Use It or Lose It
- First Posted: May 26 2011 16:41 PM
- Updated: about 1 hour ago
Stephen Harper has all the essentials to make Canada's presence felt at the G8 summit. Will a majority broaden his international outlook?
The G8 leaders' summit is underway in Deauville, France, where a full roster of pressing issues awaits them, not the least of which are the Arab uprisings. The Toronto Star figures the summit would be a great venue for Prime Minister Stephen Harper to flex his new majority muscles on the international scene. “By now he’s one of the G8’s seasoned leaders,” they write. “We’re players in Libya, Afghanistan and Haiti. And our aid program is substantial.” Free from having to worry about the day-to-day fluctuations in public support back home, “Harper can make use of his face time with like-minded leaders to signal that Canada is back in the game, with vision and energy.” But he'll have a rough time of it if he maintains his opposition to the tenet of U.S. President Barack Obama's Israeli peace plan, which would revert the state to its pre-1967 borders.
Canada's relatively stable economy means Harper is “one of the few leaders able to back words with money,” writes Peter O'Neil, the Postmedia chain's European correspondent. “All the G8 leaders except Harper face some combination of political insecurity and/or economic stress,” says O'Neil, “with Japan beset by the tsunami and nuclear disaster and the four EU leaders grappling – some say ineptly – with the continent's debt crisis.” Despite vague platitudes promising a “robust” foreign policy, though, O'Neil doesn't imagine Harper's too keen on throwing money at the fledgling democracies in Egypt and Tunisia. So whatever a robust foreign policy entails – if it's not providing material support for countries that have thrown off the shackles of oppression – is anyone's guess.

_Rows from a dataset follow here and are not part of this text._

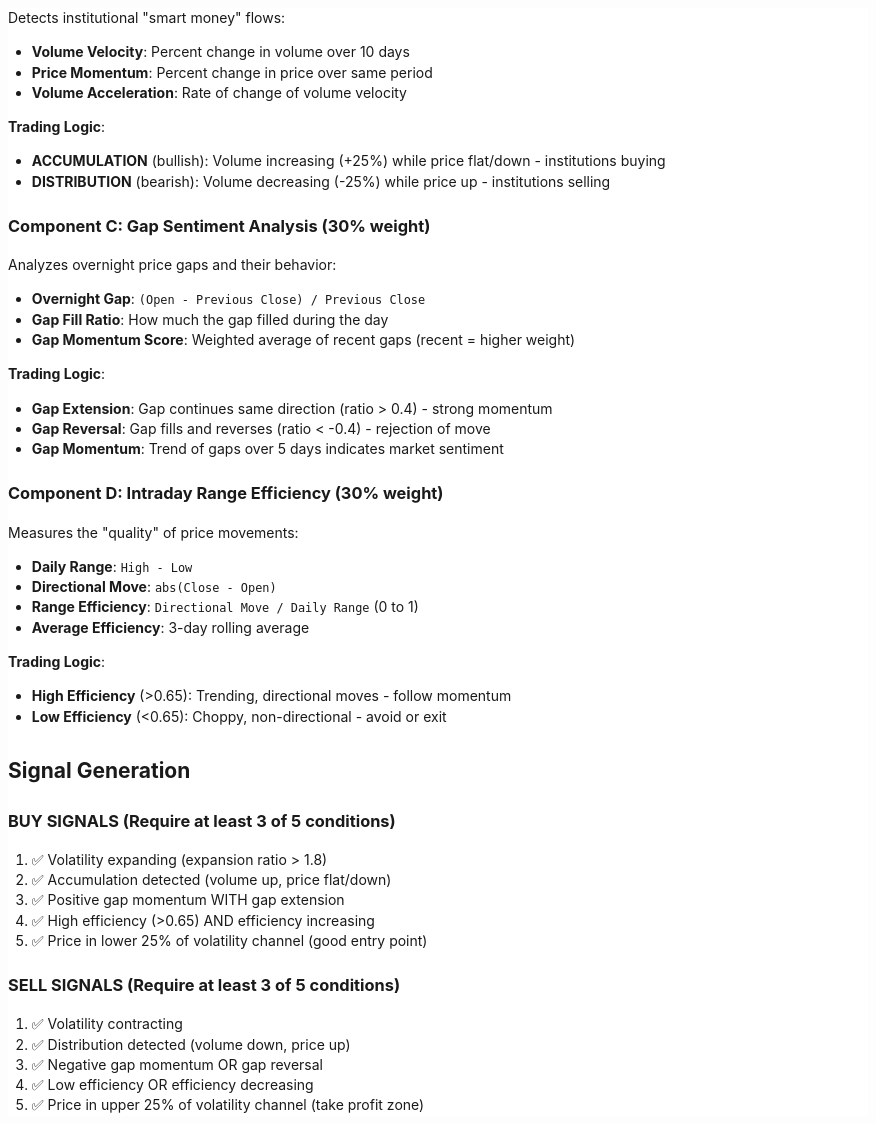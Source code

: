 Detects institutional "smart money" flows:

- **Volume Velocity**: Percent change in volume over 10 days
- **Price Momentum**: Percent change in price over same period
- **Volume Acceleration**: Rate of change of volume velocity

**Trading Logic**:
- **ACCUMULATION** (bullish): Volume increasing (+25%) while price flat/down - institutions buying
- **DISTRIBUTION** (bearish): Volume decreasing (-25%) while price up - institutions selling

### Component C: Gap Sentiment Analysis (30% weight)

Analyzes overnight price gaps and their behavior:

- **Overnight Gap**: `(Open - Previous Close) / Previous Close`
- **Gap Fill Ratio**: How much the gap filled during the day
- **Gap Momentum Score**: Weighted average of recent gaps (recent = higher weight)

**Trading Logic**:
- **Gap Extension**: Gap continues same direction (ratio > 0.4) - strong momentum
- **Gap Reversal**: Gap fills and reverses (ratio < -0.4) - rejection of move
- **Gap Momentum**: Trend of gaps over 5 days indicates market sentiment

### Component D: Intraday Range Efficiency (30% weight)

Measures the "quality" of price movements:

- **Daily Range**: `High - Low`
- **Directional Move**: `abs(Close - Open)`
- **Range Efficiency**: `Directional Move / Daily Range` (0 to 1)
- **Average Efficiency**: 3-day rolling average

**Trading Logic**:
- **High Efficiency** (>0.65): Trending, directional moves - follow momentum
- **Low Efficiency** (<0.65): Choppy, non-directional - avoid or exit

## Signal Generation

### BUY SIGNALS (Require at least 3 of 5 conditions)

1. ✅ Volatility expanding (expansion ratio > 1.8)
2. ✅ Accumulation detected (volume up, price flat/down)
3. ✅ Positive gap momentum WITH gap extension
4. ✅ High efficiency (>0.65) AND efficiency increasing
5. ✅ Price in lower 25% of volatility channel (good entry point)

### SELL SIGNALS (Require at least 3 of 5 conditions)

1. ✅ Volatility contracting
2. ✅ Distribution detected (volume down, price up)
3. ✅ Negative gap momentum OR gap reversal
4. ✅ Low efficiency OR efficiency decreasing
5. ✅ Price in upper 25% of volatility channel (take profit zone)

Timothy Garton Ash, in a wonderful column in The Guardian, hopes Obama, or anyone else for that matter (cough Harper cough), will soon call for the dissolution of the G8. “Its core business, the management of the global economy, cannot properly be discussed without the presence at the top table of countries like China, India and Brazil,” says Ash, calling the current arrangement “an anachronistic survival of the old, cold war west.” The G20 might not be perfect, but it is at least “a grouping much more appropriate to the economic, political and cultural realities of the 21st century,” says Ash, and could easily assume whatever it is the G8 does now besides cost host cities exorbitant amounts for security.